## [What the task asks]
Below are the records; copy each line in them that holds the word "username".

## [Given entries]
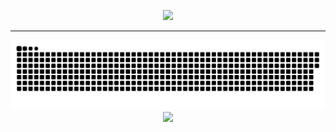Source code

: <!-- # 💫 Hi there:
I'm Dhirendra, a web developer from India.

## 🌐 Socials:
[![Instagram](https://img.shields.io/badge/Instagram-%23E4405F.svg?logo=Instagram&logoColor=white)](https://instagram.com/dhirendravsingh) [![LinkedIn](https://img.shields.io/badge/LinkedIn-%230077B5.svg?logo=linkedin&logoColor=white)](https://linkedin.com/in/dhirendra-vikram-singh-53646b228) [![Portfolio](http://d1ujqdpfgkvqfi.cloudfront.net/favicon-generator/htdocs/favicons/2015-01-02/2004e2982aac2c6812a77aa13518b236.ico)](https://dhirendravsingh.vercel.app/) [![X](https://img.shields.io/badge/X-black.svg?logo=X&logoColor=white)](https://x.com/dhirendraVS) [![email](https://img.shields.io/badge/Email-D14836?logo=gmail&logoColor=white)](mailto:dhirendravsingh09@gmail.com) 

# 💻 Tech Stack:
![C++](https://img.shields.io/badge/c++-%2300599C.svg?style=flat&logo=c%2B%2B&logoColor=white) ![CSS3](https://img.shields.io/badge/css3-%231572B6.svg?style=flat&logo=css3&logoColor=white) ![GraphQL](https://img.shields.io/badge/-GraphQL-E10098?style=flat&logo=graphql&logoColor=white) ![HTML5](https://img.shields.io/badge/html5-%23E34F26.svg?style=flat&logo=html5&logoColor=white) ![JavaScript](https://img.shields.io/badge/javascript-%23323330.svg?style=flat&logo=javascript&logoColor=%23F7DF1E) ![Python](https://img.shields.io/badge/python-3670A0?style=flat&logo=python&logoColor=ffdd54) ![TypeScript](https://img.shields.io/badge/typescript-%23007ACC.svg?style=flat&logo=typescript&logoColor=white) ![Windows Terminal](https://img.shields.io/badge/Windows%20Terminal-%234D4D4D.svg?style=flat&logo=windows-terminal&logoColor=white) ![AWS](https://img.shields.io/badge/AWS-%23FF9900.svg?style=flat&logo=amazon-aws&logoColor=white) ![Render](https://img.shields.io/badge/Render-%46E3B7.svg?style=flat&logo=render&logoColor=white) ![Vercel](https://img.shields.io/badge/vercel-%23000000.svg?style=flat&logo=vercel&logoColor=white) ![Cloudflare](https://img.shields.io/badge/Cloudflare-F38020?style=flat&logo=Cloudflare&logoColor=white) ![Firebase](https://img.shields.io/badge/firebase-%23039BE5.svg?style=flat&logo=firebase) ![Apollo-GraphQL](https://img.shields.io/badge/-ApolloGraphQL-311C87?style=flat&logo=apollo-graphql) ![Bun](https://img.shields.io/badge/Bun-%23000000.svg?style=flat&logo=bun&logoColor=white) ![Context-API](https://img.shields.io/badge/Context--Api-000000?style=flat&logo=react) ![Express.js](https://img.shields.io/badge/express.js-%23404d59.svg?style=flat&logo=express&logoColor=%2361DAFB) ![JWT](https://img.shields.io/badge/JWT-black?style=flat&logo=JSON%20web%20tokens) ![Next JS](https://img.shields.io/badge/Next-black?style=flat&logo=next.js&logoColor=white) ![NodeJS](https://img.shields.io/badge/node.js-6DA55F?style=flat&logo=node.js&logoColor=white) ![React](https://img.shields.io/badge/react-%2320232a.svg?style=flat&logo=react&logoColor=%2361DAFB) ![React Query](https://img.shields.io/badge/-React%20Query-FF4154?style=flat&logo=react%20query&logoColor=white) ![React Router](https://img.shields.io/badge/React_Router-CA4245?style=flat&logo=react-router&logoColor=white) ![React Hook Form](https://img.shields.io/badge/React%20Hook%20Form-%23EC5990.svg?style=flat&logo=reacthookform&logoColor=white) ![Redux](https://img.shields.io/badge/redux-%23593d88.svg?style=flat&logo=redux&logoColor=white) ![Socket.io](https://img.shields.io/badge/Socket.io-black?style=flat&logo=socket.io&badgeColor=010101) ![Badge Name](https://img.shields.io/badge/tRPC-%232596BE.svg?style=flat&logo=tRPC&logoColor=white) ![TailwindCSS](https://img.shields.io/badge/tailwindcss-%2338B2AC.svg?style=flat&logo=tailwind-css&logoColor=white) ![Firebase](https://img.shields.io/badge/firebase-a08021?style=flat&logo=firebase&logoColor=ffcd34) ![Appwrite](https://img.shields.io/badge/Appwrite-%23FD366E.svg?style=flat&logo=appwrite&logoColor=white) ![MongoDB](https://img.shields.io/badge/MongoDB-%234ea94b.svg?style=flat&logo=mongodb&logoColor=white) ![MySQL](https://img.shields.io/badge/mysql-4479A1.svg?style=flat&logo=mysql&logoColor=white) ![Postgres](https://img.shields.io/badge/postgres-%23316192.svg?style=flat&logo=postgresql&logoColor=white) ![Prisma](https://img.shields.io/badge/Prisma-3982CE?style=flat&logo=Prisma&logoColor=white) ![Redis](https://img.shields.io/badge/redis-%23DD0031.svg?style=flat&logo=redis&logoColor=white) ![Git](https://img.shields.io/badge/git-%23F05033.svg?style=flat&logo=git&logoColor=white) ![GitHub Actions](https://img.shields.io/badge/github%20actions-%232671E5.svg?style=flat&logo=githubactions&logoColor=white) ![GitHub](https://img.shields.io/badge/github-%23121011.svg?style=flat&logo=github&logoColor=white) ![Grafana](https://img.shields.io/badge/grafana-%23F46800.svg?style=flat&logo=grafana&logoColor=white) ![Kubernetes](https://img.shields.io/badge/kubernetes-%23326ce5.svg?style=flat&logo=kubernetes&logoColor=white) ![Docker](https://img.shields.io/badge/docker-%230db7ed.svg?style=flat&logo=docker&logoColor=white)
# 📊 GitHub Stats: -->
<div align="center">
<!-- ![](https://github-readme-stats.vercel.app/api?username=dhirendravsingh&theme=default_repocard&hide_border=true&include_all_commits=false&count_private=true)<br/> -->

 ![](https://nirzak-streak-stats.vercel.app/?user=dhirendravsingh&theme=github_dark&hide_border=true)<br/>
<!-- ![](https://nirzak-streak-stats.vercel.app/?user=dhirendravsingh&theme=github_dark&hide_border=false)<br/> -->

</div>

<!-- ![](https://github-readme-stats.vercel.app/api/top-langs/?username=dhirendravsingh&theme=default_repocard&hide_border=true&include_all_commits=false&count_private=true&layout=compact) -->


<!-- ### ✍️ Random Dev Quote

![](https://quotes-github-readme.vercel.app/api?type=horizontal&theme=light)
 -->


<!--  -->

<!-- Proudly created with GPRM ( https://gprm.itsvg.in ) -->
<hr/>
<picture>
  <source media="(prefers-color-scheme: dark)" srcset="https://raw.githubusercontent.com/dhirendravsingh/dhirendravsingh/output/github-snake-dark.svg" />
  <source media="(prefers-color-scheme: light)" srcset="https://raw.githubusercontent.com/dhirendravsingh/dhirendravsingh/output/github-snake.svg" />
  <img alt="github-snake" src="https://raw.githubusercontent.com/dhirendravsingh/dhirendravsingh/output/github-snake.svg" />
</picture>





<div align="center">
<img src="https://komarev.com/ghpvc/?username=dhirendravsingh&&style=flat-square" align="center" />
</div>  









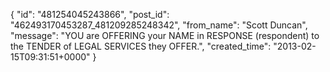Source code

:  {
   "id": "481254045243866",
   "post_id": "462493170453287_481209285248342",
   "from_name": "Scott Duncan",
   "message": "YOU are OFFERING your NAME in RESPONSE (respondent) to the TENDER of LEGAL SERVICES they OFFER.",
   "created_time": "2013-02-15T09:31:51+0000"
 }
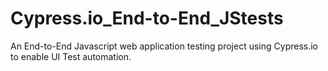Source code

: # Cypress.io_End-to-End_JStests
An End-to-End Javascript web application testing project using Cypress.io to enable UI Test automation.
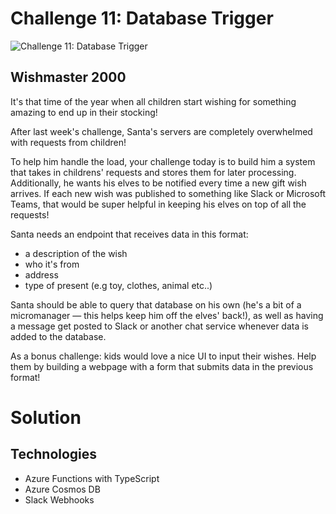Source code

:# Challenge 11: Database Trigger

![Challenge 11: Database Trigger](https://res.cloudinary.com/jen-looper/image/upload/v1575132447/images/challenge-11_bo0syf.jpg)

## Wishmaster 2000

It's that time of the year when all children start wishing for something amazing to end up in their stocking!

After last week's challenge, Santa's servers are completely overwhelmed with requests from children!

To help him handle the load, your challenge today is to build him a system that takes in childrens' requests and stores them for later processing. Additionally, he wants his elves to be notified every time a new gift wish arrives. If each new wish was published to something like Slack or Microsoft Teams, that would be super helpful in keeping his elves on top of all the requests!

Santa needs an endpoint that receives data in this format:

- a description of the wish
- who it's from
- address
- type of present (e.g toy, clothes, animal etc..)

Santa should be able to query that database on his own (he's a bit of a micromanager — this helps keep him off the elves' back!), as well as having a message get posted to Slack or another chat service whenever data is added to the database.

As a bonus challenge: kids would love a nice UI to input their wishes. Help them by building a webpage with a form that submits data in the previous format!

# Solution

## Technologies

- Azure Functions with TypeScript
- Azure Cosmos DB
- Slack Webhooks
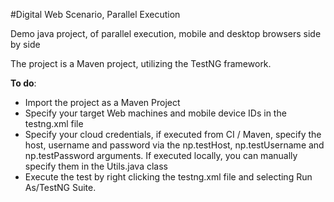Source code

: #Digital Web Scenario, Parallel Execution

Demo java project, of parallel execution, mobile and desktop browsers side by side

The project is a Maven project, utilizing the TestNG framework.

**To do**:
- Import the project as a Maven Project
- Specify your target Web machines and mobile device IDs in the testng.xml file
- Specify your cloud credentials, if executed from CI / Maven, specify the host, username and password via the np.testHost, np.testUsername and np.testPassword arguments. If executed locally, you can manually specify them in the Utils.java class
- Execute the test by right clicking the testng.xml file and selecting Run As/TestNG Suite.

## [Output]
<!-- ![](https://github-readme-stats.vercel.app/api?username=dhirendravsingh&theme=default_repocard&hide_border=true&include_all_commits=false&count_private=true)<br/> -->
<!-- ![](https://github-readme-stats.vercel.app/api/top-langs/?username=dhirendravsingh&theme=default_repocard&hide_border=true&include_all_commits=false&count_private=true&layout=compact) -->
<img src="https://komarev.com/ghpvc/?username=dhirendravsingh&&style=flat-square" align="center" />
- Specify your cloud credentials, if executed from CI / Maven, specify the host, username and password via the np.testHost, np.testUsername and np.testPassword arguments. If executed locally, you can manually specify them in the Utils.java class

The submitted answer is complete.